A person who operates a movie projector.

A projectionist is a person who operates a movie projector. In the strict sense of the term, this means any film projector and therefore could include someone who operates the projector in a show. In common usage, the term is generally understood to describe a paid employee of a movie theater. They are also known as "operators".

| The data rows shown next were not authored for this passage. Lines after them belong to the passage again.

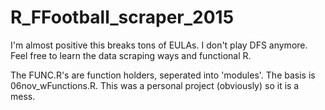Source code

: # R_FFootball_scraper_2015

I'm almost positive this breaks tons of EULAs. I don't play DFS anymore. Feel free to learn the data scraping ways and functional R.

The FUNC.R's are function holders, seperated into 'modules'. The basis is 06nov_wFunctions.R. This was a personal project (obviously) so it is a mess. 
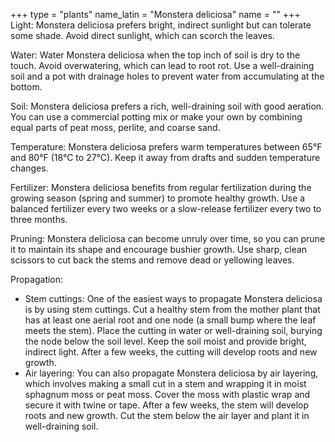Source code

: +++
type            = "plants"
name_latin      = "Monstera deliciosa"
name            = ""
+++
Light: Monstera deliciosa prefers bright, indirect sunlight but can tolerate some shade. Avoid direct sunlight, which can scorch the leaves.

Water: Water Monstera deliciosa when the top inch of soil is dry to the touch. Avoid overwatering, which can lead to root rot. Use a well-draining soil and a pot with drainage holes to prevent water from accumulating at the bottom.

Soil: Monstera deliciosa prefers a rich, well-draining soil with good aeration. You can use a commercial potting mix or make your own by combining equal parts of peat moss, perlite, and coarse sand.

Temperature: Monstera deliciosa prefers warm temperatures between 65°F and 80°F (18°C to 27°C). Keep it away from drafts and sudden temperature changes.

Fertilizer: Monstera deliciosa benefits from regular fertilization during the growing season (spring and summer) to promote healthy growth. Use a balanced fertilizer every two weeks or a slow-release fertilizer every two to three months.

Pruning: Monstera deliciosa can become unruly over time, so you can prune it to maintain its shape and encourage bushier growth. Use sharp, clean scissors to cut back the stems and remove dead or yellowing leaves.

Propagation:
* Stem cuttings: One of the easiest ways to propagate Monstera deliciosa is by using stem cuttings. Cut a healthy stem from the mother plant that has at least one aerial root and one node (a small bump where the leaf meets the stem). Place the cutting in water or well-draining soil, burying the node below the soil level. Keep the soil moist and provide bright, indirect light. After a few weeks, the cutting will develop roots and new growth.
* Air layering: You can also propagate Monstera deliciosa by air layering, which involves making a small cut in a stem and wrapping it in moist sphagnum moss or peat moss. Cover the moss with plastic wrap and secure it with twine or tape. After a few weeks, the stem will develop roots and new growth. Cut the stem below the air layer and plant it in well-draining soil.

A projectionist in a modern theater in North America or Europe will typically carry out some or all of the following duties.

Film presentation

  • Receiving film prints delivered from the distributor and completing the shipping formalities.
  • Examining prints on a workbench to determine the image, sound format and other information needed to screen them correctly.
  • Examining prints to check for physical damage that could prevent the print from being screened without a breakdown, e.g. edge damage, split or strained perforations, and defective splices. If there is a significant amount of dirt or scratching on the print, the projectionist may determine that it is of unacceptably low quality for presentation and return it to the distributor for a replacement.
  • "Making up" the reels of a release print onto a long-play platter or tower device, complete with the supporting material in the screening program, e.g. advertisements, trailers, and animated company logos or announcement snipes, for example asking members of the audience to switch off their mobile phones.
  • If the print is to be shown on a two-projector system, ensuring that the leaders and tails of each reel are spliced to the picture footage correctly and that the visual changeover cues are present.
  • Programming automation systems to perform presentation functions. This can sometimes take the form of placing self-adhesive cues on the film print in the desired location (e.g. when you want the house lights to be dimmed), which are then detected by an optical reader in the projector's film path.
  • Cleaning the surfaces in the projector's film path that comes into contact with or proximity to the film surface.
  • "Lacing up" the film through the projector and film path to and from any long play device.
  • Carrying out presentation operations manually if an automation system is not in use.
  • "Taking down" the reels of a print and supporting program after the final screening, and spooling them back into 2,000-foot lengths.
  • Dispatching film prints for return to the distributor, or sometimes a "crossover" direct to another theater, and completing the shipping formalities.

Maintenance and repair

  • Replacement of xenon arc bulbs at the end of their service life, and completing the shipping formalities for their return to the vendor for safe disposal.
  • Periodic adjustment of lamphouse reflectors to ensure even and optimum illumination.
  • Depending on the type of projector in use, maintenance of the mechanism, e.g. periodic draining and replacement of oil in the intermittent mechanism, and/or replacement of drive belts.
  • Periodic replacement of other life-limited parts of projection booth equipment, e.g. pressure plates and runners.
  • Periodic adjustment of the A-chain of the optical sound system, in order to ensure optimum focus and alignment.
  • Periodic adjustment of the motor control systems in a long-play device, in order to ensure optimum feed and take-up.
  • The regular projection of technical test films, e.g. the SMPTE's RP-40 and Dolby's "Jiffy" films, to evaluate the image and sound quality in the theater.